PROBLEM TO WORK ON:
What number of lines in the material contain the word "utilizzare"? Give that number alone.

DATA UNDER STUDY:

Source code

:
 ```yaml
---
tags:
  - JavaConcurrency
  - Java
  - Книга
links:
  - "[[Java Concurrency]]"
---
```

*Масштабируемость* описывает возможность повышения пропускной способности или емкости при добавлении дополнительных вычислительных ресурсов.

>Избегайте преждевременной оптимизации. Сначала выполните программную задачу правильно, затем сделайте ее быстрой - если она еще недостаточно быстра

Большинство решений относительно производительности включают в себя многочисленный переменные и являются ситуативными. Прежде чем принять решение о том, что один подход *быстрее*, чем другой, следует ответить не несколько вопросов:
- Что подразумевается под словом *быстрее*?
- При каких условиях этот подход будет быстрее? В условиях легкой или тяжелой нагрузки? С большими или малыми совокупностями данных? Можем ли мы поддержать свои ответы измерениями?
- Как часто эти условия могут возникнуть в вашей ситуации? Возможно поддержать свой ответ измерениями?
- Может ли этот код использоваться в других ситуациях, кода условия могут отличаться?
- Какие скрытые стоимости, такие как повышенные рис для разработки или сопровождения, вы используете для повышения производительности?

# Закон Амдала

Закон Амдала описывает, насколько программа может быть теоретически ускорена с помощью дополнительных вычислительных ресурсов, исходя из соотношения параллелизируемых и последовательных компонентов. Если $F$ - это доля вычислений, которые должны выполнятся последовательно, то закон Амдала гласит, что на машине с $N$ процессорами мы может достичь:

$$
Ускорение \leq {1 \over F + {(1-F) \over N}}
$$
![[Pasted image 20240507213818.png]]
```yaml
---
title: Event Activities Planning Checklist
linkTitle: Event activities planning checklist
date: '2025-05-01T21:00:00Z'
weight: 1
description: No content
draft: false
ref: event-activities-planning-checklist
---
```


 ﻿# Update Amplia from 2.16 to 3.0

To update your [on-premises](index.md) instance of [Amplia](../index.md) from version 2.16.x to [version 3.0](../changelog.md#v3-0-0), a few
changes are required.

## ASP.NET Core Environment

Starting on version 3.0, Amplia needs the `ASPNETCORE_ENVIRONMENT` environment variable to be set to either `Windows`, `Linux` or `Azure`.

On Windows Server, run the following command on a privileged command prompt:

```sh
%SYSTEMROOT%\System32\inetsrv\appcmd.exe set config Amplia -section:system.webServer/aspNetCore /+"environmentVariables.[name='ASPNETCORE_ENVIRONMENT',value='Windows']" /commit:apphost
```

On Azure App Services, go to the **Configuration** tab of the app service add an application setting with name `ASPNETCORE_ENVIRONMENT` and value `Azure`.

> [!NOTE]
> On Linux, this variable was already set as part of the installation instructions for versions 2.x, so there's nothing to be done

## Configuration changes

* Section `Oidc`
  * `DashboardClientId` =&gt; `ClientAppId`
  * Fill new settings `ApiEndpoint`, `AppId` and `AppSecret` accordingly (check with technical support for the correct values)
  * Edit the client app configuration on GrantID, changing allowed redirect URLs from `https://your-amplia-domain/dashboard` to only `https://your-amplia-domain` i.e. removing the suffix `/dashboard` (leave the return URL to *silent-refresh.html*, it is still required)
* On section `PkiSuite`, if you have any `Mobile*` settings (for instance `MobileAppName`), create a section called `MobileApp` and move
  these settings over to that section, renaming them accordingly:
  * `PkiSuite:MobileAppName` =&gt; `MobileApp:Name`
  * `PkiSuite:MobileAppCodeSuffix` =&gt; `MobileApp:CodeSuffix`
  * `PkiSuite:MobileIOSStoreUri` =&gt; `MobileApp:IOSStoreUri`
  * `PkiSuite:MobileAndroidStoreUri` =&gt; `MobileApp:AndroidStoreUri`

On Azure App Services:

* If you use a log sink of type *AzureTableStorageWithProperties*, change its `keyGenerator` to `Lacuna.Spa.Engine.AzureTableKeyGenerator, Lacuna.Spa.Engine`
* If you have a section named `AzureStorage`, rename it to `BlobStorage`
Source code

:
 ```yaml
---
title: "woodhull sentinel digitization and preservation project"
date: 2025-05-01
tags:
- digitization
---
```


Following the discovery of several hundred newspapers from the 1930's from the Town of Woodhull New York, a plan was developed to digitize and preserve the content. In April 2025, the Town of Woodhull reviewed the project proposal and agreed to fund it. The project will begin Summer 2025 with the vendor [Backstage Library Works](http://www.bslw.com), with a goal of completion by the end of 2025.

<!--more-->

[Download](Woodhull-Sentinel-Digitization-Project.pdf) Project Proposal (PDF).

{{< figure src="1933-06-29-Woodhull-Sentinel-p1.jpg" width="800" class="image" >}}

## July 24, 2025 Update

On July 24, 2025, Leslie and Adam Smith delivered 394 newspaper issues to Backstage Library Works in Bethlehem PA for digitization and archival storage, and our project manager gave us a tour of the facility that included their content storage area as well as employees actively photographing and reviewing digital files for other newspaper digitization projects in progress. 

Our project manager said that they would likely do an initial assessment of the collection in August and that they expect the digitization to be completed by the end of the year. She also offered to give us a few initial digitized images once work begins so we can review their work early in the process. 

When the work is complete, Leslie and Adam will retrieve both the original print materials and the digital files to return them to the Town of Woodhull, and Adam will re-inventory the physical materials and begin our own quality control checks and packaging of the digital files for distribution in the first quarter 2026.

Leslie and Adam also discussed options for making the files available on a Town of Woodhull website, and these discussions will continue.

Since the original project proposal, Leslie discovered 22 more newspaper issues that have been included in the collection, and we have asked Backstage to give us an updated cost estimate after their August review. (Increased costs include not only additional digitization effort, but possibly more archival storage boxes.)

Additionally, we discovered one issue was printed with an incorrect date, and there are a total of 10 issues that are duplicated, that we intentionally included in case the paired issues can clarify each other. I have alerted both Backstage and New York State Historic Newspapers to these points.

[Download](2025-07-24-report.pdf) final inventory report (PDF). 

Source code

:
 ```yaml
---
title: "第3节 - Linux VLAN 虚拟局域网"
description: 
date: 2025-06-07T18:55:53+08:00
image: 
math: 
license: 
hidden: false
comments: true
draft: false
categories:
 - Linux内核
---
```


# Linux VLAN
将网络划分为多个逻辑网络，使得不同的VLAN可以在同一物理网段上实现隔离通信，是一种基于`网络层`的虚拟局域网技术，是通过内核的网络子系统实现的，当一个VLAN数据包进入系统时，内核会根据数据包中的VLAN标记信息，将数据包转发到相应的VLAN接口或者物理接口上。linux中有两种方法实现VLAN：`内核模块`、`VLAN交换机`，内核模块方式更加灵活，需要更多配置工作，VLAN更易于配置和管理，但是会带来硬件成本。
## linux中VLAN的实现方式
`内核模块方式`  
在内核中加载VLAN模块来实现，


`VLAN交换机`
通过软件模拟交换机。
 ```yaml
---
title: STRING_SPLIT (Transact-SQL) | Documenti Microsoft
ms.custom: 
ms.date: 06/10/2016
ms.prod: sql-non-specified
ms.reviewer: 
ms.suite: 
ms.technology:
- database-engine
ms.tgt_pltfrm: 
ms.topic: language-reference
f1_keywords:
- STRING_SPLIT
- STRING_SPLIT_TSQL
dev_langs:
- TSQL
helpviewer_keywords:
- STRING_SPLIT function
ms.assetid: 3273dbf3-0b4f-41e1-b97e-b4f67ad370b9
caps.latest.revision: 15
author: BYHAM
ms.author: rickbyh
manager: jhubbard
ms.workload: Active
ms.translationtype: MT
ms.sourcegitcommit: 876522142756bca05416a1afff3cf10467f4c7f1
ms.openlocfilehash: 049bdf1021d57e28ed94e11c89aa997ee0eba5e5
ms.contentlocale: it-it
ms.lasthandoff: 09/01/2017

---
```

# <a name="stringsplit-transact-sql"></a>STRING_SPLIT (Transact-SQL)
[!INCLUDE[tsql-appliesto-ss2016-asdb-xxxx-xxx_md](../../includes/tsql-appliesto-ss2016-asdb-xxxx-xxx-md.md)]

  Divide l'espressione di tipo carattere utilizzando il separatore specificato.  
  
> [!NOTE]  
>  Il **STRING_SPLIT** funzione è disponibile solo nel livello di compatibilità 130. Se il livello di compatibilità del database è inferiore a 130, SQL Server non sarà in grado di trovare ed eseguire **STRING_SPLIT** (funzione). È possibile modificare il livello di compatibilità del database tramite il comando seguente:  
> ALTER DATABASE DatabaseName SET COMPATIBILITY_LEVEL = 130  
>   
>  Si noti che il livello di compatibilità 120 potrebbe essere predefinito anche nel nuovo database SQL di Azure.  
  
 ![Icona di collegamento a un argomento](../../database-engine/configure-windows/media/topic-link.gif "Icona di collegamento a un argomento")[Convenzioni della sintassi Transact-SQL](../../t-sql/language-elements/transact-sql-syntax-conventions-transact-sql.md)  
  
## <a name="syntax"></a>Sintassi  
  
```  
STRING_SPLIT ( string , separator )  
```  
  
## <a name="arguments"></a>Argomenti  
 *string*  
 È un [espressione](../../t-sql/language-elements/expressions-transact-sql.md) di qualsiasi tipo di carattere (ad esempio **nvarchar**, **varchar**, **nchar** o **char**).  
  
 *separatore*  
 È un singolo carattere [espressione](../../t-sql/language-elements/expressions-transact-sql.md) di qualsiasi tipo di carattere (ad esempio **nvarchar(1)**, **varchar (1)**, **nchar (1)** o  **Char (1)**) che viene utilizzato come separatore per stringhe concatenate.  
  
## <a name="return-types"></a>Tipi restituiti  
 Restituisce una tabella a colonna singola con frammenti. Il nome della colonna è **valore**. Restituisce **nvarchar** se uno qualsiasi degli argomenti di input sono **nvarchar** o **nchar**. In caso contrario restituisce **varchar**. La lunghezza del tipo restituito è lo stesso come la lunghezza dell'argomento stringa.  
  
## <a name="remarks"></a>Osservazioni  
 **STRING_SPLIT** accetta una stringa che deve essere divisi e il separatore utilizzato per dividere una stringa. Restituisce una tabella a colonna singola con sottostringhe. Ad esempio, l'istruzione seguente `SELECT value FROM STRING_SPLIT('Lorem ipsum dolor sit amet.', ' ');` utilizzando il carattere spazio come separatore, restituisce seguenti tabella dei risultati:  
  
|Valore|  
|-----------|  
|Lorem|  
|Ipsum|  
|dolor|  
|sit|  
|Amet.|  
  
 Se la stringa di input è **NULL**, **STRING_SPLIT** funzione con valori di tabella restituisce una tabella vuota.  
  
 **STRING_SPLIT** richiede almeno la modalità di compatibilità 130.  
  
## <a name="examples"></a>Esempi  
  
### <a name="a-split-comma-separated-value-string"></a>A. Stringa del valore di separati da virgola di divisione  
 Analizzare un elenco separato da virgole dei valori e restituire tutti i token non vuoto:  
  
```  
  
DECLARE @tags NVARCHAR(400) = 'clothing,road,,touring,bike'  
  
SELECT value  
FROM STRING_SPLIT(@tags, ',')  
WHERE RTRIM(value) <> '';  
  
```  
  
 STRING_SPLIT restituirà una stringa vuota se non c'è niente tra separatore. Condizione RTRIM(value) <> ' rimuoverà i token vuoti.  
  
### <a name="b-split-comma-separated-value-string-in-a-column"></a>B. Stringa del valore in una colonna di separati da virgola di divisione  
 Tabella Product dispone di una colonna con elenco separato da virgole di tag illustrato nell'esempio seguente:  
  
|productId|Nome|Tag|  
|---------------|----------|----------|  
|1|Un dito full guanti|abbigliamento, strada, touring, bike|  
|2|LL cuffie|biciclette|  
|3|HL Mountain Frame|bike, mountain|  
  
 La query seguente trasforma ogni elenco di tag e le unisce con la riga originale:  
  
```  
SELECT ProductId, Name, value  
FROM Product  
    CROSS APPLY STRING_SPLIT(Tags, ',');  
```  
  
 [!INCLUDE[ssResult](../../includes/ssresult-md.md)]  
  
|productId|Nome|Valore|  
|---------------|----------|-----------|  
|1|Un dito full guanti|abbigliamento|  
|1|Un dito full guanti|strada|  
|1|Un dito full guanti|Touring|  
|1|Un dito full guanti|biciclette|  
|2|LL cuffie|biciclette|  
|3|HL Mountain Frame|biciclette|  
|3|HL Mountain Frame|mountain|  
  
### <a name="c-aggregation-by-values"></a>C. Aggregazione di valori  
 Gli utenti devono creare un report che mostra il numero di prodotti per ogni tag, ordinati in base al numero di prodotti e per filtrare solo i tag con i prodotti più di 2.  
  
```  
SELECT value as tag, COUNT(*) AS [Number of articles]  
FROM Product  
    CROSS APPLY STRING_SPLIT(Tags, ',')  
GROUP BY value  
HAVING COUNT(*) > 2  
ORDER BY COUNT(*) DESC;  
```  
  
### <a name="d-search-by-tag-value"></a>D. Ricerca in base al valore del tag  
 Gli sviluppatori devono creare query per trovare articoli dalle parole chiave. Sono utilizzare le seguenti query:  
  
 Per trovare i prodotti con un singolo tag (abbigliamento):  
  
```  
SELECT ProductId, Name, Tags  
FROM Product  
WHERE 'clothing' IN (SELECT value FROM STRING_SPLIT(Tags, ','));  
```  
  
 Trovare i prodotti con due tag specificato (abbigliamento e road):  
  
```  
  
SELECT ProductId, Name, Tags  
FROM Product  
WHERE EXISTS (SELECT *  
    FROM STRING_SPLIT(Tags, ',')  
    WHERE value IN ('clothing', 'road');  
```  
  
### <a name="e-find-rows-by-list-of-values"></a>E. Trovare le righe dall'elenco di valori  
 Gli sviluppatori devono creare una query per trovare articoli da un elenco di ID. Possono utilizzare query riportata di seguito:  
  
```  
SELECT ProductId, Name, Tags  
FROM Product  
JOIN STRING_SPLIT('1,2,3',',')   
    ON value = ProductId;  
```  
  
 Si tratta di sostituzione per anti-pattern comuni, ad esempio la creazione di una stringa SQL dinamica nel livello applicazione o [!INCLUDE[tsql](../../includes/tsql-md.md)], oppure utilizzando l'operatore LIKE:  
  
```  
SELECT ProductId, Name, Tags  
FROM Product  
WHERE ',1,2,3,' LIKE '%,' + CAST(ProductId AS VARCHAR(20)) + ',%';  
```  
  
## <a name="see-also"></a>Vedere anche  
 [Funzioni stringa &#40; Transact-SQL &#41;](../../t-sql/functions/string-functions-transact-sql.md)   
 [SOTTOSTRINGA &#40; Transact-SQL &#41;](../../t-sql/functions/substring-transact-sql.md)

ANSWER BOX:
2